INFORMATION SHOWN: Begin

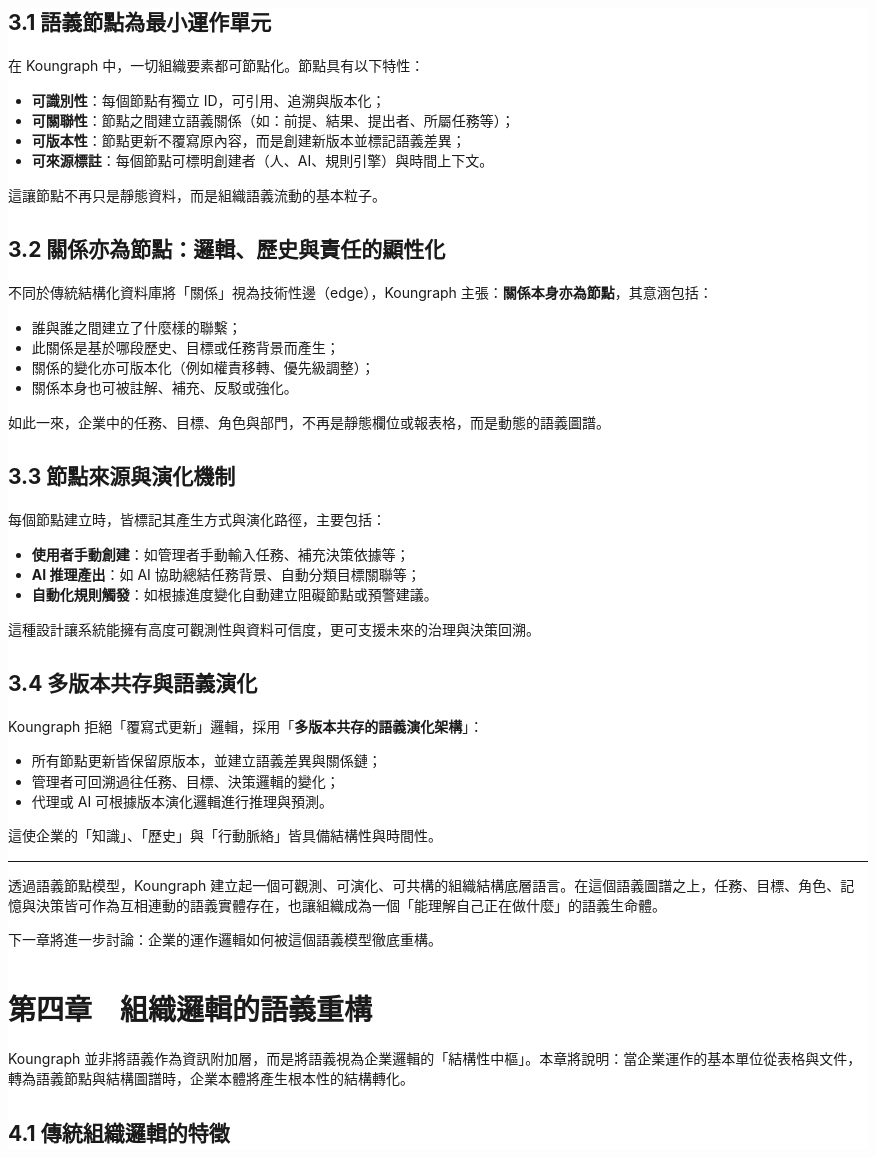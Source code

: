 ## 3.1 語義節點為最小運作單元

在 Koungraph 中，一切組織要素都可節點化。節點具有以下特性：

- **可識別性**：每個節點有獨立 ID，可引用、追溯與版本化；
- **可關聯性**：節點之間建立語義關係（如：前提、結果、提出者、所屬任務等）；
- **可版本性**：節點更新不覆寫原內容，而是創建新版本並標記語義差異；
- **可來源標註**：每個節點可標明創建者（人、AI、規則引擎）與時間上下文。

這讓節點不再只是靜態資料，而是組織語義流動的基本粒子。

## 3.2 關係亦為節點：邏輯、歷史與責任的顯性化

不同於傳統結構化資料庫將「關係」視為技術性邊（edge），Koungraph 主張：**關係本身亦為節點**，其意涵包括：

- 誰與誰之間建立了什麼樣的聯繫；
- 此關係是基於哪段歷史、目標或任務背景而產生；
- 關係的變化亦可版本化（例如權責移轉、優先級調整）；
- 關係本身也可被註解、補充、反駁或強化。

如此一來，企業中的任務、目標、角色與部門，不再是靜態欄位或報表格，而是動態的語義圖譜。

## 3.3 節點來源與演化機制

每個節點建立時，皆標記其產生方式與演化路徑，主要包括：

- **使用者手動創建**：如管理者手動輸入任務、補充決策依據等；
- **AI 推理產出**：如 AI 協助總結任務背景、自動分類目標關聯等；
- **自動化規則觸發**：如根據進度變化自動建立阻礙節點或預警建議。

這種設計讓系統能擁有高度可觀測性與資料可信度，更可支援未來的治理與決策回溯。

## 3.4 多版本共存與語義演化

Koungraph 拒絕「覆寫式更新」邏輯，採用「**多版本共存的語義演化架構**」：

- 所有節點更新皆保留原版本，並建立語義差異與關係鏈；
- 管理者可回溯過往任務、目標、決策邏輯的變化；
- 代理或 AI 可根據版本演化邏輯進行推理與預測。

這使企業的「知識」、「歷史」與「行動脈絡」皆具備結構性與時間性。

---

透過語義節點模型，Koungraph 建立起一個可觀測、可演化、可共構的組織結構底層語言。在這個語義圖譜之上，任務、目標、角色、記憶與決策皆可作為互相連動的語義實體存在，也讓組織成為一個「能理解自己正在做什麼」的語義生命體。

下一章將進一步討論：企業的運作邏輯如何被這個語義模型徹底重構。

# 第四章　組織邏輯的語義重構

Koungraph 並非將語義作為資訊附加層，而是將語義視為企業邏輯的「結構性中樞」。本章將說明：當企業運作的基本單位從表格與文件，轉為語義節點與結構圖譜時，企業本體將產生根本性的結構轉化。

## 4.1 傳統組織邏輯的特徵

INFORMATION SHOWN: End

→ **PROBLEM STATEMENT**: Word for word, restate all of the records. Exclude the pictures.

→ **TASK SOLUTION**:
Source code

: ## 3.1 語義節點為最小運作單元

在 Koungraph 中，一切組織要素都可節點化。節點具有以下特性：

- **可識別性**：每個節點有獨立 ID，可引用、追溯與版本化；
- **可關聯性**：節點之間建立語義關係（如：前提、結果、提出者、所屬任務等）；
- **可版本性**：節點更新不覆寫原內容，而是創建新版本並標記語義差異；
- **可來源標註**：每個節點可標明創建者（人、AI、規則引擎）與時間上下文。

這讓節點不再只是靜態資料，而是組織語義流動的基本粒子。

## 3.2 關係亦為節點：邏輯、歷史與責任的顯性化

不同於傳統結構化資料庫將「關係」視為技術性邊（edge），Koungraph 主張：**關係本身亦為節點**，其意涵包括：

- 誰與誰之間建立了什麼樣的聯繫；
- 此關係是基於哪段歷史、目標或任務背景而產生；
- 關係的變化亦可版本化（例如權責移轉、優先級調整）；
- 關係本身也可被註解、補充、反駁或強化。

如此一來，企業中的任務、目標、角色與部門，不再是靜態欄位或報表格，而是動態的語義圖譜。

## 3.3 節點來源與演化機制

每個節點建立時，皆標記其產生方式與演化路徑，主要包括：

- **使用者手動創建**：如管理者手動輸入任務、補充決策依據等；
- **AI 推理產出**：如 AI 協助總結任務背景、自動分類目標關聯等；
- **自動化規則觸發**：如根據進度變化自動建立阻礙節點或預警建議。

這種設計讓系統能擁有高度可觀測性與資料可信度，更可支援未來的治理與決策回溯。

## 3.4 多版本共存與語義演化

Koungraph 拒絕「覆寫式更新」邏輯，採用「**多版本共存的語義演化架構**」：

- 所有節點更新皆保留原版本，並建立語義差異與關係鏈；
- 管理者可回溯過往任務、目標、決策邏輯的變化；
- 代理或 AI 可根據版本演化邏輯進行推理與預測。

這使企業的「知識」、「歷史」與「行動脈絡」皆具備結構性與時間性。

---

透過語義節點模型，Koungraph 建立起一個可觀測、可演化、可共構的組織結構底層語言。在這個語義圖譜之上，任務、目標、角色、記憶與決策皆可作為互相連動的語義實體存在，也讓組織成為一個「能理解自己正在做什麼」的語義生命體。

下一章將進一步討論：企業的運作邏輯如何被這個語義模型徹底重構。

# 第四章　組織邏輯的語義重構

Koungraph 並非將語義作為資訊附加層，而是將語義視為企業邏輯的「結構性中樞」。本章將說明：當企業運作的基本單位從表格與文件，轉為語義節點與結構圖譜時，企業本體將產生根本性的結構轉化。

## 4.1 傳統組織邏輯的特徵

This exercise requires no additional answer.